**Problem description:** Look in the material below for the line with "## 1. Describe the Problem" and the line with "Parameters: (list all", then set down exactly those two lines and all lines between, nothing more.

**Given data:**
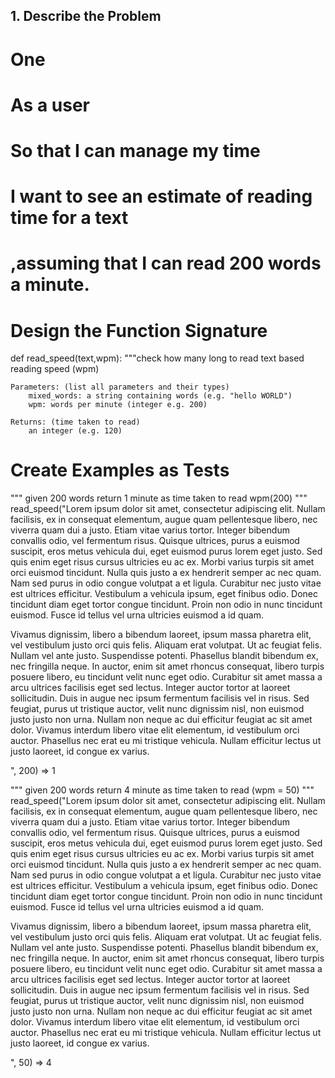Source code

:
## 1. Describe the Problem

# One
# As a user
# So that I can manage my time
# I want to see an estimate of reading time for a text
# ,assuming that I can read 200 words a minute.

#  Design the Function Signature

def read_speed(text,wpm):
    """check how many long to read text based reading speed (wpm)

    Parameters: (list all parameters and their types)
        mixed_words: a string containing words (e.g. "hello WORLD")
        wpm: words per minute (integer e.g. 200)

    Returns: (time taken to read)
        an integer (e.g. 120)


# Create Examples as Tests

"""
given 200 words 
return 1 minute as time taken to read wpm(200)
"""
read_speed("Lorem ipsum dolor sit amet, consectetur adipiscing elit. Nullam facilisis, ex in consequat elementum, augue quam pellentesque libero, nec viverra quam dui a justo. Etiam vitae varius tortor. Integer bibendum convallis odio, vel fermentum risus. Quisque ultrices, purus a euismod suscipit, eros metus vehicula dui, eget euismod purus lorem eget justo. Sed quis enim eget risus cursus ultricies eu ac ex. Morbi varius turpis sit amet orci euismod tincidunt. Nulla quis justo a ex hendrerit semper ac nec quam. Nam sed purus in odio congue volutpat a et ligula. Curabitur nec justo vitae est ultrices efficitur. Vestibulum a vehicula ipsum, eget finibus odio. Donec tincidunt diam eget tortor congue tincidunt. Proin non odio in nunc tincidunt euismod. Fusce id tellus vel urna ultricies euismod a id quam.

Vivamus dignissim, libero a bibendum laoreet, ipsum massa pharetra elit, vel vestibulum justo orci quis felis. Aliquam erat volutpat. Ut ac feugiat felis. Nullam vel ante justo. Suspendisse potenti. Phasellus blandit bibendum ex, nec fringilla neque. In auctor, enim sit amet rhoncus consequat, libero turpis posuere libero, eu tincidunt velit nunc eget odio. Curabitur sit amet massa a arcu ultrices facilisis eget sed lectus. Integer auctor tortor at laoreet sollicitudin. Duis in augue nec ipsum fermentum facilisis vel in risus. Sed feugiat, purus ut tristique auctor, velit nunc dignissim nisl, non euismod justo justo non urna. Nullam non neque ac dui efficitur feugiat ac sit amet dolor. Vivamus interdum libero vitae elit elementum, id vestibulum orci auctor. Phasellus nec erat eu mi tristique vehicula. Nullam efficitur lectus ut justo laoreet, id congue ex varius.





", 200) => 1


"""
given 200 words 
return 4 minute as time taken to read (wpm = 50)
"""
read_speed("Lorem ipsum dolor sit amet, consectetur adipiscing elit. Nullam facilisis, ex in consequat elementum, augue quam pellentesque libero, nec viverra quam dui a justo. Etiam vitae varius tortor. Integer bibendum convallis odio, vel fermentum risus. Quisque ultrices, purus a euismod suscipit, eros metus vehicula dui, eget euismod purus lorem eget justo. Sed quis enim eget risus cursus ultricies eu ac ex. Morbi varius turpis sit amet orci euismod tincidunt. Nulla quis justo a ex hendrerit semper ac nec quam. Nam sed purus in odio congue volutpat a et ligula. Curabitur nec justo vitae est ultrices efficitur. Vestibulum a vehicula ipsum, eget finibus odio. Donec tincidunt diam eget tortor congue tincidunt. Proin non odio in nunc tincidunt euismod. Fusce id tellus vel urna ultricies euismod a id quam.

Vivamus dignissim, libero a bibendum laoreet, ipsum massa pharetra elit, vel vestibulum justo orci quis felis. Aliquam erat volutpat. Ut ac feugiat felis. Nullam vel ante justo. Suspendisse potenti. Phasellus blandit bibendum ex, nec fringilla neque. In auctor, enim sit amet rhoncus consequat, libero turpis posuere libero, eu tincidunt velit nunc eget odio. Curabitur sit amet massa a arcu ultrices facilisis eget sed lectus. Integer auctor tortor at laoreet sollicitudin. Duis in augue nec ipsum fermentum facilisis vel in risus. Sed feugiat, purus ut tristique auctor, velit nunc dignissim nisl, non euismod justo justo non urna. Nullam non neque ac dui efficitur feugiat ac sit amet dolor. Vivamus interdum libero vitae elit elementum, id vestibulum orci auctor. Phasellus nec erat eu mi tristique vehicula. Nullam efficitur lectus ut justo laoreet, id congue ex varius.





", 50) => 4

**Reply to the exercise:**
## 1. Describe the Problem

# One
# As a user
# So that I can manage my time
# I want to see an estimate of reading time for a text
# ,assuming that I can read 200 words a minute.

#  Design the Function Signature

def read_speed(text,wpm):
    """check how many long to read text based reading speed (wpm)

    Parameters: (list all parameters and their types)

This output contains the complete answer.